Sears Holdings' big transformation revolves around a tech-driven plan that melds physical shopping, digital access and membership points, but the company could run out of time as its retail sales plummet.
The retailer on Thursday outlined some dismal same store sales. For The quarter ended Jan. 6, Sears same store sales fell 9.2 percent and 5.7 percent at its Kmart unit. As a result, Sears Holdings is projecting a net loss of $250 million to $360 million, or $2.35 to $3.39 a share. Adjusted net loss will be between $2.01 a share and $2.98 a share.
Shares tanked in after hours trading. For the full year, Sears Holdings will lose between $1.3 billion and $1.4 billion, or $11.85 and $12.88 a share. In other words, Sears Holdings losses for the year will be as ugly as some of its stores. The good news is Sears Holdings has $1 billion in cash and a credit facility of $2.3 billion.
But the big question is whether Sears' big turnaround plan, which revolves around IT, will save the day.
Sears Holdings official line in a statement:
During the quarter, we continued to proactively transform our business to a member-centric integrated retailer leveraging our Shop Your Way™ ("SYW") program and platform. As previously stated, we are transitioning from a business that has historically focused on running a store network into a business that provides and delivers value by serving its members in the manner most convenient for them: whether in store, in home or through digital devices.

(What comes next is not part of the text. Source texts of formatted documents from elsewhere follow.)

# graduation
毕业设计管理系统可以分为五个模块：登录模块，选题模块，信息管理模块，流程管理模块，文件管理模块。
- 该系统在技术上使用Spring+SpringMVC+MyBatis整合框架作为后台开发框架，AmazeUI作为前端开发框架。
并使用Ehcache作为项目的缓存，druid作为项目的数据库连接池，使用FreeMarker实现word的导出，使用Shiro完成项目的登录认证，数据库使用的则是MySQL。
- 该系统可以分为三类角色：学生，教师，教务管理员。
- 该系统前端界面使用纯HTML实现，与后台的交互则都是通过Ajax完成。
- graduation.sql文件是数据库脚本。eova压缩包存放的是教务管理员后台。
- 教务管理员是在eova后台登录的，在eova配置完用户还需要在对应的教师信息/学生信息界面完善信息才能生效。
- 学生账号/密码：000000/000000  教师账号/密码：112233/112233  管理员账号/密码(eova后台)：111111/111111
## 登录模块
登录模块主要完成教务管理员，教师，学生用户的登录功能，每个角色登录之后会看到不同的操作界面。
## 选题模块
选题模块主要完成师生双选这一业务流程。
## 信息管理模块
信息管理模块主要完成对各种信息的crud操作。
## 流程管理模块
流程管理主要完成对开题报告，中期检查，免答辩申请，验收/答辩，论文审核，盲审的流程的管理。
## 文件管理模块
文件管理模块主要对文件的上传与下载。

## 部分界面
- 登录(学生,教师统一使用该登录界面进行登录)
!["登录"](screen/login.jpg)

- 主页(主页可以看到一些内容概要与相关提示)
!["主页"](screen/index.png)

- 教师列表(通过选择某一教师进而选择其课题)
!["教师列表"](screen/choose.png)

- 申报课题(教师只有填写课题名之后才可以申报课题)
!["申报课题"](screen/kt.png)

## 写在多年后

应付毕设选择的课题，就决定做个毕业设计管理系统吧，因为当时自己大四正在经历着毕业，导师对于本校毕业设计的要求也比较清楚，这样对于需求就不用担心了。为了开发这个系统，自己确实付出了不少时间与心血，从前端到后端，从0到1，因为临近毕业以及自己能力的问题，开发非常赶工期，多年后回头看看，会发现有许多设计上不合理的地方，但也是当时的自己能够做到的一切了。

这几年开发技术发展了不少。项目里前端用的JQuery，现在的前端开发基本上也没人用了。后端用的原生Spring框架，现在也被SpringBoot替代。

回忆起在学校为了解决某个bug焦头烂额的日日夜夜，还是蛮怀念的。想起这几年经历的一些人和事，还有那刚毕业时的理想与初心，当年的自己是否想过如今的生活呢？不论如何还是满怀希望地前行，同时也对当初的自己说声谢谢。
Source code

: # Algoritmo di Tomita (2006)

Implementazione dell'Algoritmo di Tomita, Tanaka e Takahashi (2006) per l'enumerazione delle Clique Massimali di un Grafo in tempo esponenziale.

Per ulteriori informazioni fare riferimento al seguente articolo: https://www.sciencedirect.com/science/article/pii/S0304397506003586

And member engagement was 69 percent of sales for the nine weeks ending Jan. 4, up from 58 percent from a year ago.
Here's the problem though. Sears is starving the interior of its stores to invest in other platforms. Can you really be an integrated retailer if the physical store experience needs work?
In a PowerPoint, Sears Holdings' plan doesn't look so nutty. Like other retailers, Sears wants to be high-tech, omnichannel, well priced and use online and mobile channels well. Here's the problem: Sears is late. Very late.

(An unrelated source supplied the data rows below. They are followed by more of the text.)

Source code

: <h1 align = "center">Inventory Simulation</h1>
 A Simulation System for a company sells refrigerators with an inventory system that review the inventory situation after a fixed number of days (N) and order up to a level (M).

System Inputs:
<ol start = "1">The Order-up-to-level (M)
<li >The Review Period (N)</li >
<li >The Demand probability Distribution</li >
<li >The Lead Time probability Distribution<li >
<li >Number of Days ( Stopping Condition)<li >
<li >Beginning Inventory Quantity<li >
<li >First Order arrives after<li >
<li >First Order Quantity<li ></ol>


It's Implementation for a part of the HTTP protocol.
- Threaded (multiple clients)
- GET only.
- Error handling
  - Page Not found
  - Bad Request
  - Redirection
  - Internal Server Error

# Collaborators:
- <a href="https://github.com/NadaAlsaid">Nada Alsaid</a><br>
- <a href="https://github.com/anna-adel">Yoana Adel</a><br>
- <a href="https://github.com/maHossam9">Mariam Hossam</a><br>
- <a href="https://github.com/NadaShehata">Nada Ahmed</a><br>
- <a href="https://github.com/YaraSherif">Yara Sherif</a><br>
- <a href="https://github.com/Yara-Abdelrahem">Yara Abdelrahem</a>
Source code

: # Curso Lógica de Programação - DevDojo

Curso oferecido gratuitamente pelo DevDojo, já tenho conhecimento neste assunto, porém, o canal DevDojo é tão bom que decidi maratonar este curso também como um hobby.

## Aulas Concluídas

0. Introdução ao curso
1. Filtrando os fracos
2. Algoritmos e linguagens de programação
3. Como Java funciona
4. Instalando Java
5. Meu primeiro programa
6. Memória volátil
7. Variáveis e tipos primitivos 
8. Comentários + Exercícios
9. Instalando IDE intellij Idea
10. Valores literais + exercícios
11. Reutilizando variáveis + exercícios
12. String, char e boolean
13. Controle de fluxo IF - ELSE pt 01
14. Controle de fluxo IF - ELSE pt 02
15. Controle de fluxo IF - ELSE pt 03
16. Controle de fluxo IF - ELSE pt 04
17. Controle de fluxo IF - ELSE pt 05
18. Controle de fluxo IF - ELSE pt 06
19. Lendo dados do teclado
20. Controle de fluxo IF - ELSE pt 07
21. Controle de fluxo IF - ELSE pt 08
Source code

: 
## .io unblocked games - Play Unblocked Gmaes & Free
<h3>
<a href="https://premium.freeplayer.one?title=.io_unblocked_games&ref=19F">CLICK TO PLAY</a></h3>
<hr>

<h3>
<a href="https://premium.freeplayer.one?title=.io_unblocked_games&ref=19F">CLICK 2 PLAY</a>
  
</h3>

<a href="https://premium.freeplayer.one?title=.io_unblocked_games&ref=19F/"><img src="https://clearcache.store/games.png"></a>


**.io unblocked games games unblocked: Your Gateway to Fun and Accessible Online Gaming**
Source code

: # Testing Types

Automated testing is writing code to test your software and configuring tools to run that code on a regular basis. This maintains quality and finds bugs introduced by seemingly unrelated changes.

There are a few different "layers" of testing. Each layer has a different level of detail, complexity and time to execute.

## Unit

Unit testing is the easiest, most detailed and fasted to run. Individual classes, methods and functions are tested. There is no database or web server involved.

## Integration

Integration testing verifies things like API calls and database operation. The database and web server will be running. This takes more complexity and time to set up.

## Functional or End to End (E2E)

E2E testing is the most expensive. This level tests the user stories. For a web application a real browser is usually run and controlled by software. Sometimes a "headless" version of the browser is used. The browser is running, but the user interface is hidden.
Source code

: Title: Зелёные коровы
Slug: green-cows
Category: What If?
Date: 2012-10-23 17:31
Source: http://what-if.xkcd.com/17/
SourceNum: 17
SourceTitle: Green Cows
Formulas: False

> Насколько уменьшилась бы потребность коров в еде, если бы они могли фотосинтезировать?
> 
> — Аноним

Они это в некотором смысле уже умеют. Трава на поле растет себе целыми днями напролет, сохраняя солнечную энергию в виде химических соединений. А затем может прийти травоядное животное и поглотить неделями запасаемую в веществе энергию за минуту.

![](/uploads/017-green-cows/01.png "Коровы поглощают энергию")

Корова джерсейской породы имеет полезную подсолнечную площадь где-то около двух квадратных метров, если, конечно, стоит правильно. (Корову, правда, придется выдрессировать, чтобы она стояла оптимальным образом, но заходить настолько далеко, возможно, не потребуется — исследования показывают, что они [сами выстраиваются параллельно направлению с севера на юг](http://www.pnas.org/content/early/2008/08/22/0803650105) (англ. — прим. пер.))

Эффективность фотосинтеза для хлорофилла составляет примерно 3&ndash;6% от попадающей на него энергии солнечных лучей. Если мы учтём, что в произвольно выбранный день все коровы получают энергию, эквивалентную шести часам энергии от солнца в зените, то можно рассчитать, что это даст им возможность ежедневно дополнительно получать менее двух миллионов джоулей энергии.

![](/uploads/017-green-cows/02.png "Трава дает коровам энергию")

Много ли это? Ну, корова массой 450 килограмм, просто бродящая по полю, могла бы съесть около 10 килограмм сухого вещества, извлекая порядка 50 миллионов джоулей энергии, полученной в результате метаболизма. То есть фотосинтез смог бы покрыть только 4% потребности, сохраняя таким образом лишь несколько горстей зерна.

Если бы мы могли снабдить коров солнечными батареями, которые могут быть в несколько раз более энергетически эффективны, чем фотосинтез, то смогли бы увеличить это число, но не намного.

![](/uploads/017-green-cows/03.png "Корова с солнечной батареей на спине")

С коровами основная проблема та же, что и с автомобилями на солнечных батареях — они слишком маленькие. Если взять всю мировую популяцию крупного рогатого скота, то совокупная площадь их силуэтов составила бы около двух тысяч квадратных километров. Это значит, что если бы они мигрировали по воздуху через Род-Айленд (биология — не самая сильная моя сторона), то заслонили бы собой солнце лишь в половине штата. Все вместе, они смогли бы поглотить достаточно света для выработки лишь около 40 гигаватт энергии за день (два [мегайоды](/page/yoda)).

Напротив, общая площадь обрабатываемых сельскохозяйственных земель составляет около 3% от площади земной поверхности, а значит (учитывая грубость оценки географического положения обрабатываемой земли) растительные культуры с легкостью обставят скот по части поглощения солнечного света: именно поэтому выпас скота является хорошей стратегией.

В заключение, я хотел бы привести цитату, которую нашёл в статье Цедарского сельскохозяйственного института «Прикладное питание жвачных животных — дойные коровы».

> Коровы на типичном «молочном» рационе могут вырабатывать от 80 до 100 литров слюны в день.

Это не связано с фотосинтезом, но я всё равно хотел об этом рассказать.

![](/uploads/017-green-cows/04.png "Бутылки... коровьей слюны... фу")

The plan for Sears is to develop digital and social relationships with customers, use analytics to make targeted offers and expand its marketplace and delivery options. Sears wants to emulate Amazon in many respects. Good luck with that one.
Let's roll the master plan:
Aside from the obvious implementation challenges from a technology perspective it's striking how Sears is just now trying to make a retail-meets-tech transformation after retailers such as Best Buy, Target and Wal-Mart are already on the other side of the mountain. The big risk here is that Sears lack of investment in physical stores will impact its digital and social relationships. It's not like customers are going to choose channels and mark the Sears Holdings' brands differently.
It's all one brand that happens to be really struggling now. Perhaps Sears should become a direct retailer and ditch its stores completely.